Depuis 2015, les éditions Playlist Society décryptent les œuvres de réalisateurs en remettant dans les mains du public les clés de leurs univers aussi riches que complexes. Après Michael Mann et Christopher Nolan, Un monde parfait selon Ghibli ouvre les portes du mythique studio japonais, créé par le duo iconique Hayao Miyazaki / Isao Takahata.

Comment est né le fameux studio Ghibli ? Comment expliquer la magie de ses films, à la beauté sublime, aux messages forts et au succès historique ? Dans Un monde parfait selon Ghibli, Alexandre Mathis analyse les rouages d’une machine bien huilée, d’un macrocosme artistique, d’un empire dont le départ de ses deux maîtres semble tragiquement pousser vers le déclin.

Ghibli n’est au départ qu’une inscription apposée sur un avion de reconnaissance italien. Un nom choisi par hasard par un Hayao Miyazaki passionné d’aviation. Mais dès 1997 avec Princesse Mononoké, et surtout depuis 2002 grâce à la popularité du Voyage de Chihiro, il acquiert une renommée mondiale. Son style et sa technique largement éprouvés demeurent encore aujourd’hui un modèle unique, dont les réalisateurs japonais de la nouvelle génération ne semblent pas oser se détacher. Des dessins traditionnels, des personnages aux traits réalistes, des récits mêlant parcours initiatique et satire sociale, auxquels s’ajoute un certain goût pour le rêve et le merveilleux.

Alexandre Mathis retourne aux sources qui ont inspiré les œuvres du studio Ghibli en les comparant intelligemment à l’univers du conte. Le personnage de Ponyo, un poisson qui voudrait devenir humain, fait ainsi indéniablement penser à la Petite sirène. Le maléfice brisé par l’amour dont est atteinte Sophie dans le Château ambulant ressemble étrangement à celui de la Belle et la Bête. Quant au voyage de la jeune Chihiro dans le monde des esprits, il s’apparente aux aventures d’Alice aux pays des merveilles.
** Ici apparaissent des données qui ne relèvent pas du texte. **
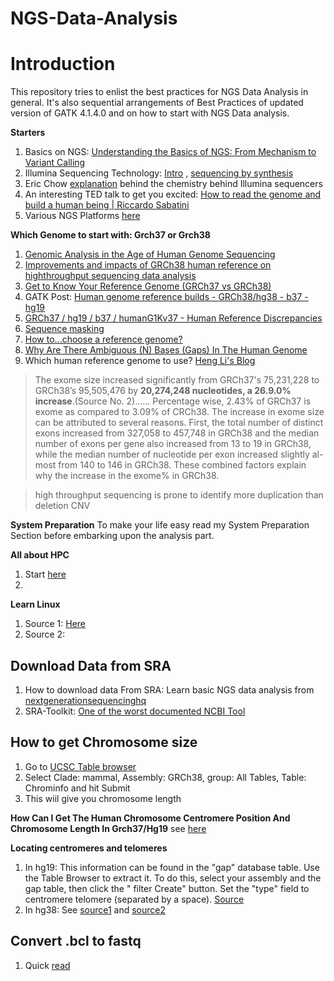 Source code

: # NGS-Data-Analysis
# Introduction

This repository tries to enlist the best practices for NGS Data Analysis in general. It's also sequential arrangements of Best Practices of updated version of GATK 4.1.4.0 and on how to start with NGS Data analysis.

**Starters**
1. Basics on NGS: [Understanding the Basics of NGS: From Mechanism to Variant Calling](https://www.ncbi.nlm.nih.gov/pmc/articles/PMC4633438/pdf/40142_2015_Article_76.pdf)
2. Illumina Sequencing Technology: [Intro](https://www.youtube.com/watch?v=womKfikWlxM) , [sequencing by synthesis](https://www.youtube.com/watch?v=fCd6B5HRaZ8&t=38s)
3. Eric Chow [explanation](https://www.youtube.com/watch?v=kN8B7-Vhqww)  behind the chemistry behind Illumina sequencers
4. An interesting TED talk to get you excited: [How to read the genome and build a human being | Riccardo Sabatini](https://www.youtube.com/watch?v=s6rJLXq1Re0)
5. Various NGS Platforms [here](https://www.youtube.com/watch?v=jFCD8Q6qSTM)

**Which Genome to start with: Grch37 or Grch38**
1. [Genomic Analysis in the Age of Human Genome Sequencing](https://www.cell.com/cell/pdf/S0092-8674(19)30215-6.pdf)
2. [Improvements and impacts of GRCh38 human reference on highthroughput sequencing data analysis](https://reader.elsevier.com/reader/sd/pii/S0888754317300058?token=B5C78CB9E937FF3A9DF0D53979D9849E6ACA7B6D5BC28FF094C7E5128C8F4089635B13F0B6012A0E04686A908927459A)
3. [Get to Know Your Reference Genome (GRCh37 vs GRCh38)](https://bitesizebio.com/38335/get-to-know-your-reference-genome-grch37-vs-grch38/)
4. GATK Post: [Human genome reference builds - GRCh38/hg38 - b37 - hg19](https://gatkforums.broadinstitute.org/gatk/discussion/11010/human-genome-reference-builds-grch38-hg38-b37-hg19)
5. [GRCh37 / hg19 / b37 / humanG1Kv37 - Human Reference Discrepancies](https://software.broadinstitute.org/gatk/documentation/article?id=23390)
6. [Sequence masking](https://drive5.com/usearch/manual/masking.html)
7. [How to...choose a reference genome?](https://genestack.com/blog/2016/07/12/choosing-a-reference-genome/)
8. [Why Are There Ambiguous (N) Bases (Gaps) In The Human Genome](https://www.biostars.org/p/67068/)
9. Which human reference genome to use? [Heng Li's Blog](http://lh3.github.io/2017/11/13/which-human-reference-genome-to-use)

>The exome size increased significantly from GRCh37's 75,231,228 to GRCh38’s 95,505,476 by **20,274,248 nucleotides, a 26.9.0% increase**.(Source No. 2)...... Percentage wise, 2.43% of GRCh37 is exome as compared to 3.09% of CRCh38. The increase in exome size can be attributed to several reasons. First, the total number of distinct exons increased from 327,058 to 457,748 in GRCh38 and the median number of exons per gene also increased from 13 to 19 in GRCh38, while the median number of nucleotide per exon increased slightly al- most from 140 to 146 in GRCh38. These combined factors explain why the increase in the exome% in GRCh38.

>high throughput sequencing is prone to identify more duplication than deletion CNV

**System Preparation**
To make your life easy read my System Preparation Section before embarking upon the analysis part.

**All about HPC**
1. Start [here](https://github.com/hbctraining/In-depth-NGS-Data-Analysis-Course/raw/master/sessionI/slides/HPC_intro_O2_09042018.pdf)
2. 


**Learn Linux** 
1. Source 1: [Here](https://hbctraining.github.io/Intro-to-Shell/lessons/01_the_filesystem.html)
2. Source 2: 

## Download Data from SRA
1. How to download data From SRA: Learn basic NGS data analysis from   
[nextgenerationsequencinghq](https://www.youtube.com/watch?v=JvifigTF4yY)
2. SRA-Toolkit: [One of the worst documented NCBI Tool](https://edwards.sdsu.edu/research/fastq-dump/) 

## How to get Chromosome size
1. Go to [UCSC Table browser](https://genome.ucsc.edu/cgi-bin/hgTables?hgsid=780963871_WaJykmAKwt9wE7PNSLuULyyD8Gtg&clade=mammal&org=&db=hg19&hgta_group=allTables&hgta_track=hg38&hgta_table=chromInfo&hgta_regionType=genome&position=&hgta_outputType=primaryTable&hgta_outFileName=)
2. Select Clade: mammal, Assembly: GRCh38, group: All Tables,  Table: Chrominfo and hit Submit
3. This wiil give you chromosome length

**How Can I Get The Human Chromosome Centromere Position And Chromosome Length In Grch37/Hg19** see [here](https://www.biostars.org/p/2349/)

**Locating centromeres and telomeres**
1. In hg19: This information can be found in the "gap" database table. Use the Table Browser to extract it. To do this, select your assembly and the gap table, then click the " filter Create" button. Set the "type" field to centromere telomere (separated by a space). [Source](https://genome.ucsc.edu/FAQ/FAQtracks#tracks20)
2. In hg38: See [source1](https://groups.google.com/a/soe.ucsc.edu/forum/#!msg/genome/SaR2y4UNrWg/XsGdMI3AazgJ) and [source2](https://groups.google.com/a/soe.ucsc.edu/forum/#!topic/genome/c9eZ_fywMbo)

## Convert .bcl to fastq
1. Quick [read](https://medium.com/@marija190396/bcl-to-fastq-conversion-e289852823d0)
Dans son analyse, l’auteur s’attache également aux personnages des films Ghibli, en particulier aux femmes. Les animés du studio japonais ont en effet toujours accordé la part belle aux protagonistes féminins en mettant en scène des héroïnes fortes, au caractère souvent bien trempé. Les guerrières de Nausicaa, la Vallée du vent ou de Princesse Mononoké ne tirent pas leur statut de princesse de leur naissance, mais de leurs actes, et sauvent le monde en arrêtant des conflits. Même lorsqu’elles ne combattent pas, elles se révèlent toujours courageuses, à l’instar de Sophie, de la petite Chihiro, et de la sorcière Kiki. Elles accomplissent même des tâches typiquement masculines, comme Arrietty qui utilise son aiguille comme une épée, et les femmes protégées par Dame Eboshi dans Princesse Mononoké, qui actionnent les forges. Ce sont aussi des femmes indépendantes qui luttent pour gagner leur émancipation, à l’image de la Princesse Kaguya qui se joue de ses prétendants pour éviter un mariage forcé. Cette place essentielle accordée aux femmes constitue bien une des marques de fabrication des studios Ghibli. Présenter un modèle de bravoure, inciter les petites filles à affirmer leur place dans la société devient presque un leitmotiv.

Un monde parfait selon Ghibli expose une autre spécificité des œuvres du studio, l’habile mélange entre le réel et l’imaginaire, avec une dominance différente selon le réalisateur. Isao Takahata préfère ainsi le réalisme, les scènes de la vie courante que l’on retrouve notamment dans Pompoko. Au contraire, Hayao Miyazaki imbrique ses histoires dans un cadre magique, avec des sortilèges et des animaux fantastiques. Pour autant, il ne délaisse pas les moments de la journée quotidienne, comme dans Kiki la petite sorcière, où la jeune héroïne crée un système de livraison dans une boulangerie. La séparation entre le monde réel et le monde imaginaire est d’ailleurs représentée spatialement, à l’instar du tunnel que franchit Chihiro, conduisant vers l’univers spirituel.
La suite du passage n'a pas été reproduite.